A Link to the Past refines many of the previous elements that have helped to forge the structure of the series. The magic system and components utilising it are ‘magical’ rather than basic abilities as some were in The Adventure of Link, (jump), while the quest status screen gives descriptions of items and the button they are assigned to as well as allowing for a far greater amount of rupees to be held. These refinements are essential for the extent of the adventure, giving a natural and consuming experience. The level up system is done away with as the heart containers make a return in their true form as well as finding upgrades to items as opposed to ‘learning’ them through experience.

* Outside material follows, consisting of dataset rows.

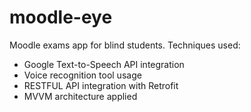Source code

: # moodle-eye
Moodle exams app for blind students. 
Techniques used: 
- Google Text-to-Speech API integration 
- Voice recognition tool usage
- RESTFUL API integration with Retrofit
- MVVM architecture applied
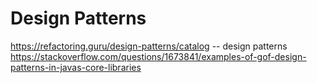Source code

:# Design Patterns 

https://refactoring.guru/design-patterns/catalog -- design patterns
https://stackoverflow.com/questions/1673841/examples-of-gof-design-patterns-in-javas-core-libraries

A new addition to the series is the element of puzzle solving. Where previous titles involved hack ‘n’ slash mechanics, Link now would find himself in dungeons with enemy-less rooms, but no way to progress. Whether it is to pull a simple lever, push a block or step on a button, Hyrulean adventurers were introduced to puzzling strategies. Puzzles had played a small part in The Legend of Zelda with bombable walls, but A Link to the Past made the large scale adoption. This type of game play is challenging, requiring you to think. It is mind games, and Nintendo was able to intertwine it within the action/adventure style of the series while maintaining the thrilling experience. The satisfaction of solving puzzles after countless minutes of thought is exceptional, and is vital to The Legend of Zelda.

A Link to the Past was the sole Zelda experience on the SNES. That was of insignificance, as this title was a testament that games didn’t have to be side scrollers or ‘platform’ styles to offer an adventure of massive proportions. It built up on all elements of the series including weapons, beasts, people and mechanics and brought them together to form a rich and engrossing world with a treasured legend that is tested countless times through the ages by evil forces. The one unfortunate thing is that the legend on home consoles ends here for six long years.